■ TASK ITEM ■
Among the entries that follow, find every line with the word "Pubblicazione" and copy it.
---------- INPUT RECORDS
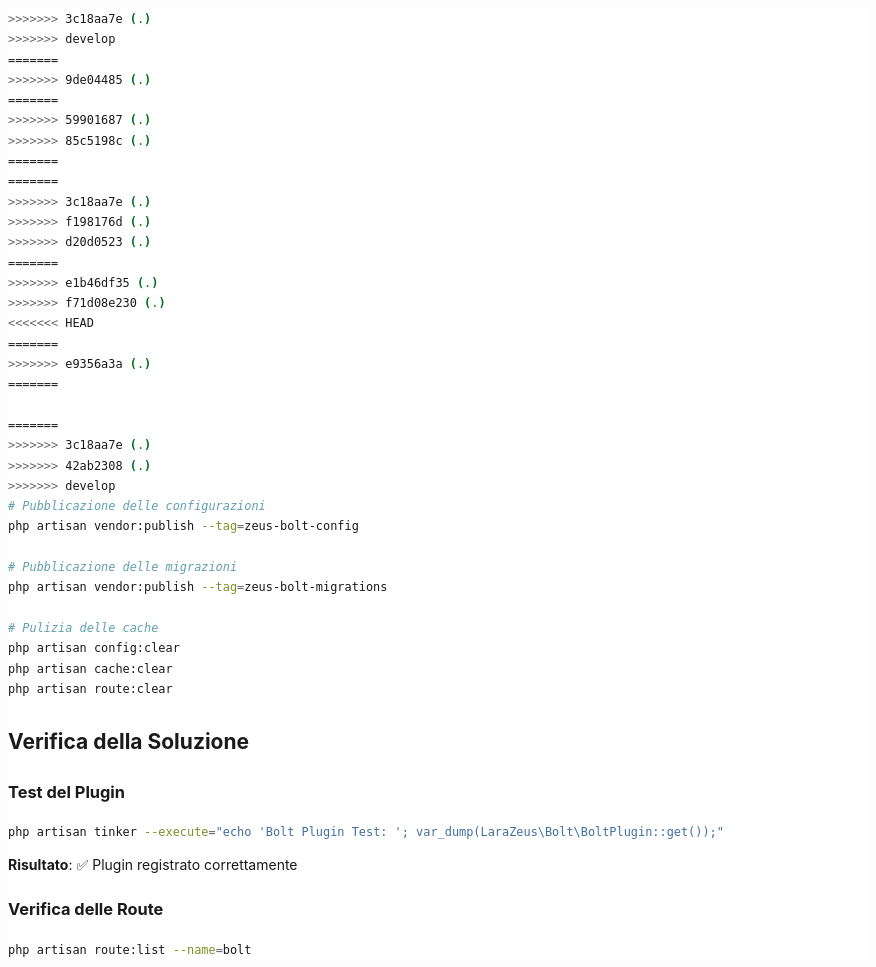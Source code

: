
 ```bash
>>>>>>> 3c18aa7e (.)
>>>>>>> develop
=======
>>>>>>> 9de04485 (.)
=======
>>>>>>> 59901687 (.)
>>>>>>> 85c5198c (.)
=======
=======
>>>>>>> 3c18aa7e (.)
>>>>>>> f198176d (.)
>>>>>>> d20d0523 (.)
=======
>>>>>>> e1b46df35 (.)
>>>>>>> f71d08e230 (.)
<<<<<<< HEAD
=======
>>>>>>> e9356a3a (.)
=======

=======
>>>>>>> 3c18aa7e (.)
>>>>>>> 42ab2308 (.)
>>>>>>> develop
# Pubblicazione delle configurazioni
php artisan vendor:publish --tag=zeus-bolt-config

# Pubblicazione delle migrazioni
php artisan vendor:publish --tag=zeus-bolt-migrations

# Pulizia delle cache
php artisan config:clear
php artisan cache:clear
php artisan route:clear
```

## Verifica della Soluzione

### Test del Plugin
```bash
php artisan tinker --execute="echo 'Bolt Plugin Test: '; var_dump(LaraZeus\Bolt\BoltPlugin::get());"
```

**Risultato**: ✅ Plugin registrato correttamente

### Verifica delle Route
```bash
php artisan route:list --name=bolt
```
--------------------
■ OUTPUT OF THE EXERCISE ■
# Pubblicazione delle configurazioni
# Pubblicazione delle migrazioni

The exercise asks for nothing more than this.